President Obama made the word "audacity" popular, but conservative Republicans practice it.

Mainstream commentary typically bends to the more audacious side. As a result, there was far less middle-of-the-road advice in 2008 urging Republicans to move to the center than there were warnings to Obama not to read too much into his victory. The United States, we were told, was still a "center-right" country.

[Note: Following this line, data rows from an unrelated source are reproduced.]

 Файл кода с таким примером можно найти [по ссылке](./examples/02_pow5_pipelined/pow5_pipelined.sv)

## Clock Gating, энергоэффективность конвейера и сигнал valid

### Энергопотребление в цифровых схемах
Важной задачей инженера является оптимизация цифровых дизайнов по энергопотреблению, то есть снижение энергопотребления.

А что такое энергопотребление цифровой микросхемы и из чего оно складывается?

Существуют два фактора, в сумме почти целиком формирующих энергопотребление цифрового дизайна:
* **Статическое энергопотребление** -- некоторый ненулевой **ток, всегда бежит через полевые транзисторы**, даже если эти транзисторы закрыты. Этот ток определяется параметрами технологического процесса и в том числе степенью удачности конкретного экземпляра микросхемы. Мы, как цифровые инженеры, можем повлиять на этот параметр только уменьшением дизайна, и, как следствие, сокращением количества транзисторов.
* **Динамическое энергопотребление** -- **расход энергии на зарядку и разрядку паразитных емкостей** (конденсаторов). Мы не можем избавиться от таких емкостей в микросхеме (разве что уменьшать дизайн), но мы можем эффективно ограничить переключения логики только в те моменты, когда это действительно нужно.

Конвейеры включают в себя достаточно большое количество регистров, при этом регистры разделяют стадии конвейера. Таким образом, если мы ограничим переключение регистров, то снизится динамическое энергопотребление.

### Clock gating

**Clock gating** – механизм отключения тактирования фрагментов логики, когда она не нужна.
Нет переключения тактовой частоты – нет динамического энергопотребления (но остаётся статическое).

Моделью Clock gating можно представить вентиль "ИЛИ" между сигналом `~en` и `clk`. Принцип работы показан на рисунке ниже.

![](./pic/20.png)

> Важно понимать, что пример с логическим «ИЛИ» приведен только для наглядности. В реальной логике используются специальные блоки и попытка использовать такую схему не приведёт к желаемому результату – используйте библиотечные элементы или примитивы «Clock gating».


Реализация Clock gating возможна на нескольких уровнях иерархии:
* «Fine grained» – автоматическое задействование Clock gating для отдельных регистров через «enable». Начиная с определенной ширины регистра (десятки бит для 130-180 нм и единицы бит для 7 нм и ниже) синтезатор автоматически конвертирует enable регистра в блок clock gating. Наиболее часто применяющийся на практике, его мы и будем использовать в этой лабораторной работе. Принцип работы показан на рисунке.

The actual election result didn’t seem to matter back then.

Funny that when progressives win, they are told to moderate their hopes, but when conservatives win, progressives are told to retreat.

Worse, Democrats tend to internalize the views of their opponents.

This is right in so many ways.  And it’s largely because progressives haven’t fought back against the mainstream media that tends to reward GOP puck by framing issues in the GOP parlance.

But there are other reason.  The principle difference between Republican and Democratic leaders is that Republicans have principles, can articulate them and defend them.  If Democrats have principles, they can’t identify them, and they certainly can’t put them in pithy phrases that pierce the media clutter.  And if they could, I’m not sure they would fight for them.

The Hated Government

Why do people hate government?  Intrusive?  Proliferous?  Bureaucratic?  Costly?  I vote for “None of the above.”  Rather I think attorney Philip Howard finds the culprit:  laws.  They’re designed not to work.  That’s not the intentional, of course, but it’s the outcome of laws written in such detail and so process-laden that those charged with implementing them, the much maligned bureaucrats, can’t do anything more than mind the process to see that it’s followed, consequence and commonsense be damned.

Which is why he titles his book “The Death of Common Sense:  How Law is Suffocating America.”   I learned of this book after reading a David Brooks column.  I thought it was a recent book, but it was written in 1995.  Yet it captures, I think, why government is so mistrusted (even though most folks can name a few big programs they love: think Medicare and Social Security).  Laws today are nothing more than byzantine processes that bureaucrats are bound to follow.  If a situation arises that defies commonsense, procedure prevails. 

Howard believes this all started with the Civil Rights Act.  While he agrees with the need for the law, it spurred a raft of legislation that was more concerned that no one was denied something they had a right to than in solving problems.  “Rules replaced thinking.  Process replaced responsibility.”

The book is filled with anecdotes, maybe too many, but they drive home the point.  For example, he cites the case in New York City where officials were offered a chance to try out portable public restrooms.  They would be placed curbside, similar to what you find in Europe.  But once the project was announced, the disabled community threatened a law suit unless every one of the units were wheelchair accessible.  The experiment died before it was started.  The rights of the disabled community trumped the benefit the rest of us would have enjoyed.

Howard points out that laws used to be relatively brief documents.  The one that authorized the Interstate Highway system ran 28 pages.  By now we all know that the Obama health care law consumed about 2,000 pages.  Today laws are laden with detailed process that commands more detailed regulations so as to ensure that no one is treated unfairly.  What’s missing today is personal responsibility, Howard argues.  Rather, he would prefer that laws set out priorities and intentions, and we let the bureaucrats implement them and be responsible for the outcomes.

Therein, lies the rub, of course.  Would those same  (hated) bureaucrats pervert the laws intention to match their own prejudices.  Or would laws change dramatically depending on who were in the appointed positions in the bureaucracy? 

It would be easy to dismiss the book as a thinly veiled attempt by a conservative to do just that.  I’m not sure of Howard’s political persuasion, but the legal reform coalition he chairs has a mix of both left and right on the advisory board.  Whatever his political views may be, progressives, especially, might listen closely to his argument and find that things like tort reform and personal responsibility have their merits.  That is, if you want government to accomplish anything.